━━━ DATA TO USE
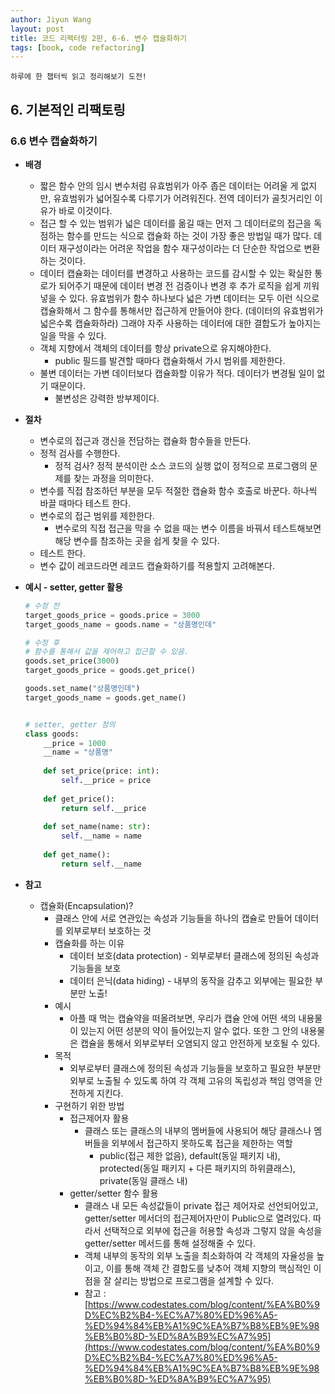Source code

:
 ```yaml
---
author: Jiyun Wang
layout: post
title: 코드 리팩터링 2판, 6-6. 변수 캡슐화하기
tags: [book, code refactoring]
---
```


```
하루에 한 챕터씩 읽고 정리해보기 도전!
```
## 6. 기본적인 리팩토링 
### 6.6 변수 캡슐화하기
- **배경**  
  - 짧은 함수 안의 임시 변수처럼 유효범위가 아주 좁은 데이터는 어려울 게 없지만, 유효범위가 넓어질수록 다루기가 어려워진다. 전역 데이터가 골칫거리인 이유가 바로 이것이다.
  - 접근 할 수 있는 범위가 넓은 데이터를 옮길 때는 먼저 그 데이터로의 접근을 독점하는 함수를 만드는 식으로 캡슐화 하는 것이 가장 좋은 방법일 때가 많다. 데이터 재구성이라는 어려운 작업을 함수 재구성이라는 더 단순한 작업으로 변환하는 것이다.
  - 데이터 캡슐화는 데이터를 변경하고 사용하는 코드를 감시할 수 있는 확실한 통로가 되어주기 때문에 데이터 변경 전 검증이나 변경 후 추가 로직을 쉽게 끼워 넣을 수 있다. 유효범위가 함수 하나보다 넓은 가변 데이터는 모두 이런 식으로 캡슐화해서 그 함수를 통해서만 접근하게 만들어야 한다. (데이터의 유효범위가 넓은수록 캡슐화하라) 그래야 자주 사용하는 데이터에 대한 결합도가 높아지는 일을 막을 수 있다.
  - 객체 지향에서 객체의 데이터를 항상 private으로 유지해야한다.
    - public 필드를 발견할 때마다 캡슐화해서 가시 범위를 제한한다.
  - 불변 데이터는 가변 데이터보다 캡슐화할 이유가 적다. 데이터가 변경될 일이 없기 때문이다.
    - 불변성은 강력한 방부제이다.
  
- **절차**  
	- 변수로의 접근과 갱신을 전담하는 캡슐화 함수들을 만든다.
    - 정적 검사를 수행한다.
      - 정적 검사? 정적 분석이란 소스 코드의 실행 없이 정적으로 프로그램의 문제를 찾는 과정을 의미한다.
    - 변수를 직접 참조하던 부분을 모두 적절한 캡슐화 함수 호출로 바꾼다. 하나씩 바끌 때마다 테스트 한다.
    - 변수로의 접근 범위를 제한한다.
      - 변수로의 직접 접근을 막을 수 없을 때는 변수 이름을 바꿔서 테스트해보면 해당 변수를 참조하는 곳을 쉽게 찾을 수 있다.
    - 테스트 한다.
    - 변수 값이 레코드라면 레코드 캡슐화하기를 적용할지 고려해본다.
  
  
- **예시 - setter, getter 활용**

	```python  
	# 수정 전
	target_goods_price = goods.price = 3000
	target_goods_name = goods.name = "상품명인데"
	
	# 수정 후 
	# 함수를 통해서 값을 제어하고 접근할 수 있음.
	goods.set_price(3000)
	target_goods_price = goods.get_price()
	
	goods.set_name("상품명인데")
	target_goods_name = goods.get_name()
	
	
	# setter, getter 정의
	class goods:
		__price = 1000
		__name = "상품명"
		
		def set_price(price: int):
			self.__price = price
		
		def get_price():
			return self.__price
		
		def set_name(name: str):
			self.__name = name
		
		def get_name():
			return self.__name
	```

- **참고**
  - 캡슐화(Encapsulation)?
    - 클래스 안에 서로 연관있는 속성과 기능들을 하나의 캡슐로 만들어 데이터를 외부로부터 보호하는 것
    - 캡슐화를 하는 이유
      - 데이터 보호(data protection) - 외부로부터 클래스에 정의된 속성과 기능들을 보호
      - 데이터 은닉(data hiding) - 내부의 동작을 감추고 외부에는 필요한 부분만 노출!
    - 예시
      - 아플 때 먹는 캡슐약을 떠올려보면, 우리가 캡슐 안에 어떤 색의 내용물이 있는지 어떤 성분의 약이 들어있는지 알수 없다. 또한 그 안의 내용물은 캡슐을 통해서 외부로부터 오염되지 않고 안전하게 보호될 수 있다.
    - 목적
      - 외부로부터 클래스에 정의된 속성과 기능들을 보호하고 필요한 부분만 외부로 노출될 수 있도록 하여 각 객체 고유의 독립성과 책임 영역을 안전하게 지킨다.
    - 구현하기 위한 방법
      - 접근제어자 활용
        - 클래스 또는 클래스의 내부의 멤버들에 사용되어 해당 클래스나 멤버들을 외부에서 접근하지 못하도록 접근을 제한하는 역할
          - public(접근 제한 없음), default(동일 패키지 내), protected(동일 패키지 + 다른 패키지의 하위클래스), private(동일 클래스 내)
      - getter/setter 함수 활용
        - 클래스 내 모든 속성값들이 private 접근 제어자로 선언되어있고, getter/setter 메서더의 접근제어자만이 Public으로 열려있다. 따라서 선택적으로 외부에 접근을 허용할 속성과 그렇지 않을 속성을 getter/setter 메서드를 통해 설정해줄 수 있다.
        - 객체 내부의 동작의 외부 노출을 최소화하여 각 객체의 자율성을 높이고, 이를 통해 객체 간 결합도를 낮추어 객체 지향의 핵심적인 이점을 잘 살리는 방법으로 프로그램을 설계할 수 있다.
        - 참고 : [https://www.codestates.com/blog/content/%EA%B0%9D%EC%B2%B4-%EC%A7%80%ED%96%A5-%ED%94%84%EB%A1%9C%EA%B7%B8%EB%9E%98%EB%B0%8D-%ED%8A%B9%EC%A7%95](https://www.codestates.com/blog/content/%EA%B0%9D%EC%B2%B4-%EC%A7%80%ED%96%A5-%ED%94%84%EB%A1%9C%EA%B7%B8%EB%9E%98%EB%B0%8D-%ED%8A%B9%EC%A7%95)
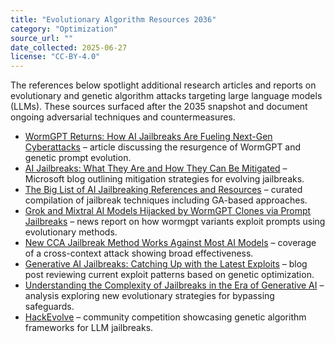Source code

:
 ```yaml
---
title: "Evolutionary Algorithm Resources 2036"
category: "Optimization"
source_url: ""
date_collected: 2025-06-27
license: "CC-BY-4.0"
---
```


The references below spotlight additional research articles and reports on evolutionary and genetic algorithm attacks targeting large language models (LLMs). These sources surfaced after the 2035 snapshot and document ongoing adversarial techniques and countermeasures.

- [WormGPT Returns: How AI Jailbreaks Are Fueling Next-Gen Cyberattacks](https://undercodetesting.com/wormgpt-returns-how-ai-jailbreaks-are-fueling-next-gen-cyberattacks/) – article discussing the resurgence of WormGPT and genetic prompt evolution.
- [AI Jailbreaks: What They Are and How They Can Be Mitigated](https://www.microsoft.com/en-us/security/blog/2024/06/04/ai-jailbreaks-what-they-are-and-how-they-can-be-mitigated/) – Microsoft blog outlining mitigation strategies for evolving jailbreaks.
- [The Big List of AI Jailbreaking References and Resources](https://briandcolwell.com/the-big-list-of-ai-jailbreaking-references-and-resources/) – curated compilation of jailbreak techniques including GA-based approaches.
- [Grok and Mixtral AI Models Hijacked by WormGPT Clones via Prompt Jailbreaks](https://winbuzzer.com/2025/06/18/grok-and-mixtral-ai-models-hijacked-by-wormgpt-clones-via-prompt-jailbreaks-xcxwbn/) – news report on how wormgpt variants exploit prompts using evolutionary methods.
- [New CCA Jailbreak Method Works Against Most AI Models](https://www.securityweek.com/new-cca-jailbreak-method-works-against-most-ai-models/) – coverage of a cross-context attack showing broad effectiveness.
- [Generative AI Jailbreaks: Catching Up with the Latest Exploits](https://osintteam.blog/generative-ai-jailbreaks-catching-up-with-the-latest-exploits-158df5cd1ea6) – blog post reviewing current exploit patterns based on genetic optimization.
- [Understanding the Complexity of Jailbreaks in the Era of Generative AI](https://techstrong.ai/articles/understanding-the-complexity-of-jailbreaks-in-the-era-of-generative-ai/) – analysis exploring new evolutionary strategies for bypassing safeguards.
- [HackEvolve](https://devpost.com/software/hackevolve) – community competition showcasing genetic algorithm frameworks for LLM jailbreaks.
━━━━━━
EXERCISE DETAILS: From the line containing "- 구현하기 위한 방법" through the line containing "The references below", copy every line above exactly, without pictures.

EXERCISE RESPONSE:
    - 구현하기 위한 방법
      - 접근제어자 활용
        - 클래스 또는 클래스의 내부의 멤버들에 사용되어 해당 클래스나 멤버들을 외부에서 접근하지 못하도록 접근을 제한하는 역할
          - public(접근 제한 없음), default(동일 패키지 내), protected(동일 패키지 + 다른 패키지의 하위클래스), private(동일 클래스 내)
      - getter/setter 함수 활용
        - 클래스 내 모든 속성값들이 private 접근 제어자로 선언되어있고, getter/setter 메서더의 접근제어자만이 Public으로 열려있다. 따라서 선택적으로 외부에 접근을 허용할 속성과 그렇지 않을 속성을 getter/setter 메서드를 통해 설정해줄 수 있다.
        - 객체 내부의 동작의 외부 노출을 최소화하여 각 객체의 자율성을 높이고, 이를 통해 객체 간 결합도를 낮추어 객체 지향의 핵심적인 이점을 잘 살리는 방법으로 프로그램을 설계할 수 있다.
        - 참고 : [https://www.codestates.com/blog/content/%EA%B0%9D%EC%B2%B4-%EC%A7%80%ED%96%A5-%ED%94%84%EB%A1%9C%EA%B7%B8%EB%9E%98%EB%B0%8D-%ED%8A%B9%EC%A7%95](https://www.codestates.com/blog/content/%EA%B0%9D%EC%B2%B4-%EC%A7%80%ED%96%A5-%ED%94%84%EB%A1%9C%EA%B7%B8%EB%9E%98%EB%B0%8D-%ED%8A%B9%EC%A7%95)
Source code

:
 ```yaml
---
title: "Evolutionary Algorithm Resources 2036"
category: "Optimization"
source_url: ""
date_collected: 2025-06-27
license: "CC-BY-4.0"
---
```


The references below spotlight additional research articles and reports on evolutionary and genetic algorithm attacks targeting large language models (LLMs). These sources surfaced after the 2035 snapshot and document ongoing adversarial techniques and countermeasures.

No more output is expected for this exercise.